With the crunch of an apple and a wave of his hand, the illusive chairman kicked off the battle of the Kitchen Stadium, pitting two talented challengers against each other in a competition of speed, agility and cooking prowess, and in the process completely captivated audiences across America.
It's the opening scene, of course, of Food Network’s Iron Chef America, a cooking competition that challenged successful chefs from around the country to compete against veterans like Bobby Flay, Cat Cora and Masaharu Morimoto. It's just one iteration in a decades-long legacy of food-focused television that began with Japan’s original and delightfully offbeat Iron Chef.
"I've said before that it's the Dr. Who of cooking shows: It's gone through multiple permutations, has been both kitschy and serious, and has had its ups and downs, but it's beloved. It's got a straightforward formula that works every time. Maybe it's even the Jeopardy of cooking shows," says Alton Brown, the original Iron Chef commentator and host of the series' new chapter, Iron Chef Gauntlet.
How, though, did a show with such a simple formula give rise to such an enduring legacy, launching the careers of chefs like Mario Batali and Michael Symon, and spawning one of the most anticipated revivals in Food Network history?

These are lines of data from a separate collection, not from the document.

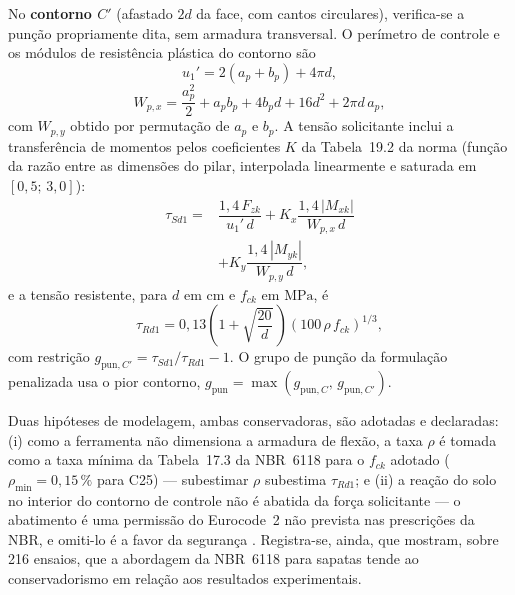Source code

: No \textbf{contorno $C'$} (afastado $2d$ da face, com cantos circulares), verifica-se a punção propriamente dita, sem armadura transversal. O perímetro de controle e os módulos de resistência plástica do contorno são
\begin{equation}
    u_1' = 2(a_p + b_p) + 4\pi d,
    \label{eq:u_c_linha}
\end{equation}
\begin{equation}
    W_{p,x} = \dfrac{a_p^2}{2} + a_p b_p + 4 b_p d + 16 d^2 + 2\pi d\, a_p,
    \label{eq:wp}
\end{equation}
com $W_{p,y}$ obtido por permutação de $a_p$ e $b_p$. A tensão solicitante inclui a transferência de momentos pelos coeficientes $K$ da Tabela~19.2 da norma (função da razão entre as dimensões do pilar, interpolada linearmente e saturada em $[0{,}5;\,3{,}0]$):
\begin{equation}
    \begin{split}
    \tau_{Sd1} ={} & \dfrac{1{,}4\,F_{zk}}{u_1'\, d}
    + K_x \dfrac{1{,}4\,|M_{xk}|}{W_{p,x}\, d} \\
    & + K_y \dfrac{1{,}4\,|M_{yk}|}{W_{p,y}\, d},
    \end{split}
    \label{eq:tau_sd1}
\end{equation}
e a tensão resistente, para $d$ em $\si{\centi\meter}$ e $f_{ck}$ em $\si{\mega\pascal}$, é
\begin{equation}
    \tau_{Rd1} = 0{,}13 \left(1 + \sqrt{\dfrac{20}{d}}\,\right)
    \left(100\,\rho\, f_{ck}\right)^{1/3},
    \label{eq:tau_rd1}
\end{equation}
com restrição $g_{\mathrm{pun},C'} = \tau_{Sd1}/\tau_{Rd1} - 1$. O grupo de punção da formulação penalizada usa o pior contorno, $g_{\mathrm{pun}} = \max(g_{\mathrm{pun},C},\, g_{\mathrm{pun},C'})$.

Duas hipóteses de modelagem, ambas conservadoras, são adotadas e declaradas: (i) como a ferramenta não dimensiona a armadura de flexão, a taxa $\rho$ é tomada como a taxa mínima da Tabela~17.3 da NBR~6118 para o $f_{ck}$ adotado ($\rho_{\min} = 0{,}15\,\%$ para C25) — subestimar $\rho$ subestima $\tau_{Rd1}$; e (ii) a reação do solo no interior do contorno de controle não é abatida da força solicitante — o abatimento é uma permissão do Eurocode~2 não prevista nas prescrições da NBR, e omiti-lo é a favor da segurança . Registra-se, ainda, que  mostram, sobre 216 ensaios, que a abordagem da NBR~6118 para sapatas tende ao conservadorismo em relação aos resultados experimentais.

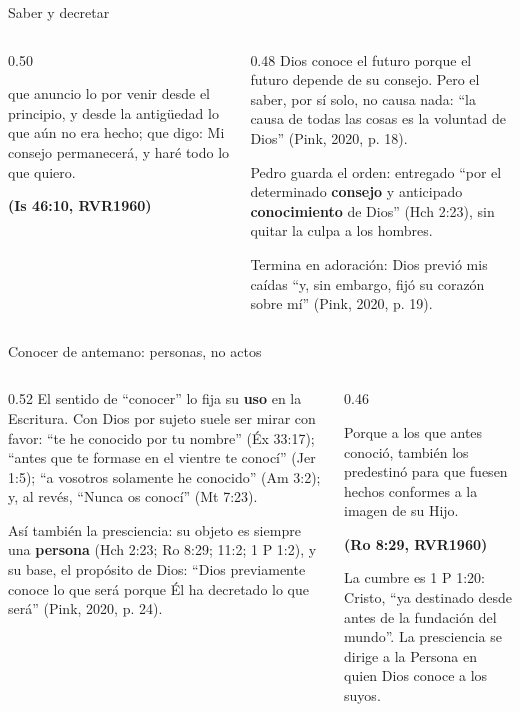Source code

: \documentclass[hyperref={bookmarks=false},aspectratio=169]{beamer}
\newcommand{\fuente}[1]{\par\hfill{\upshape\bfseries\footnotesize\textcolor{azul}{#1}}}
\newcommand{\destacar}[1]{\textbf{\textcolor{azul}{#1}}}
\begin{document}
\begin{frame}{Saber y decretar}
\begin{columns}[c,onlytextwidth]
\begin{column}{0.50\textwidth}
\begin{cita}[fontupper=\scriptsize\itshape]que anuncio lo por venir desde el principio, y desde la antigüedad lo que aún no era hecho; que digo: Mi consejo permanecerá, y haré todo lo que quiero.\fuente{(Is 46:10, RVR1960)}\end{cita}
\end{column}
\begin{column}{0.48\textwidth}\scriptsize
Dios conoce el futuro porque el futuro depende de su consejo. Pero el saber, por sí solo, no causa nada: ``la causa de todas las cosas es la voluntad de Dios'' (Pink, 2020, p. 18).\par\medskip
Pedro guarda el orden: entregado ``por el determinado \destacar{consejo} y anticipado \destacar{conocimiento} de Dios'' (Hch 2:23), sin quitar la culpa a los hombres.\par\medskip
Termina en adoración: Dios previó mis caídas ``y, sin embargo, fijó su corazón sobre mí'' (Pink, 2020, p. 19).
\end{column}
\end{columns}
\end{frame}

\begin{frame}{Conocer de antemano: personas, no actos}
\begin{columns}[t,onlytextwidth]
\begin{column}{0.52\textwidth}\scriptsize
El sentido de ``conocer'' lo fija su \destacar{uso} en la Escritura. Con Dios por sujeto suele ser mirar con favor: ``te he conocido por tu nombre'' (Éx 33:17); ``antes que te formase en el vientre te conocí'' (Jer 1:5); ``a vosotros solamente he conocido'' (Am 3:2); y, al revés, ``Nunca os conocí'' (Mt 7:23).\par\medskip
Así también la presciencia: su objeto es siempre una \destacar{persona} (Hch 2:23; Ro 8:29; 11:2; 1 P 1:2), y su base, el propósito de Dios: ``Dios previamente conoce lo que será porque Él ha decretado lo que será'' (Pink, 2020, p. 24).
\end{column}
\begin{column}{0.46\textwidth}
\begin{cita}[fontupper=\scriptsize\itshape]Porque a los que antes conoció, también los predestinó para que fuesen hechos conformes a la imagen de su Hijo.\fuente{(Ro 8:29, RVR1960)}\end{cita}
\scriptsize La cumbre es 1 P 1:20: Cristo, ``ya destinado desde antes de la fundación del mundo''. La presciencia se dirige a la Persona en quien Dios conoce a los suyos.
\end{column}
\end{columns}
\end{frame}
\end{document}
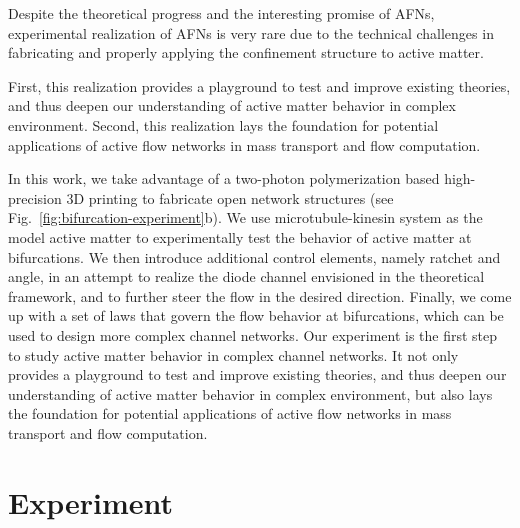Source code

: \documentclass[%
10pt,
superscriptaddress,
twocolumn,
 amsmath,amssymb,
 aps,prx,
]{revtex4-2}
\begin{document}
Despite the theoretical progress and the interesting promise of AFNs, experimental realization of AFNs is very rare due to the technical challenges in fabricating and properly applying the confinement structure to active matter.

First, this realization provides a playground to test and improve existing theories, and thus deepen our understanding of active matter behavior in complex environment. 
Second, this realization lays the foundation for potential applications of active flow networks in mass transport and flow computation. 

In this work, we take advantage of a two-photon polymerization based high-precision 3D printing to fabricate open network structures (see Fig.~\ref{fig:bifurcation-experiment}b). 
We use microtubule-kinesin system as the model active matter to experimentally test the behavior of active matter at bifurcations.
We then introduce additional control elements, namely ratchet and angle, in an attempt to realize the diode channel envisioned in the theoretical framework, and to further steer the flow in the desired direction.
Finally, we come up with a set of laws that govern the flow behavior at bifurcations, which can be used to design more complex channel networks.
Our experiment is the first step to study active matter behavior in complex channel networks.
It not only provides a playground to test and improve existing theories, and thus deepen our understanding of active matter behavior in complex environment, but also lays the foundation for potential applications of active flow networks in mass transport and flow computation. 



\section{Experiment}
\end{document}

“While cooking shows were originally created for the daytime television spots, Iron Chef figured out how to make food exciting enough for prime time,” Allen Salkin, author of From Scratch: The Uncensored History of the Food Network, says. "The straight dump-and-stir cooking shows were a wonderful thing, but you wouldn't watch them if you weren't hungry. Iron Chef found a new combination of elements that had not been married together before, put them on the air, and people loved it."
With its high-intensity challenges, mysterious ingredients and no-nonsense contestants who brought drama to every episode, Iron Chef quickly became a favorite among viewers who were interested in food but drawn in by competition.
Put frankly, it was like nothing anyone had ever seen before.
Iron Chef’s beginnings are abnormal at best, born from a wonderfully weird, campy 1993 Japanese cooking show with over-the-top costumes and an exaggerated battle stadium.
"The people behind the original show wanted to create a pressurized environment in which they would be able to show the brilliance and creativity of chefs," Salkin says. "At its core, it was about artistry and the celebration of creativity. That was the shining diamond nugget at the heart of this show."
When it gained a cult following in America, Food Network's Matthew Stillman decided to run with it.
Although the updated format nixed the famous dubbing, Iron Chef America somehow found that same special sauce when it began its nearly 10-year-run on Food Network. The show even secured one of the original Iron Chef's most popular and talented chefs: Masaharu Morimoto.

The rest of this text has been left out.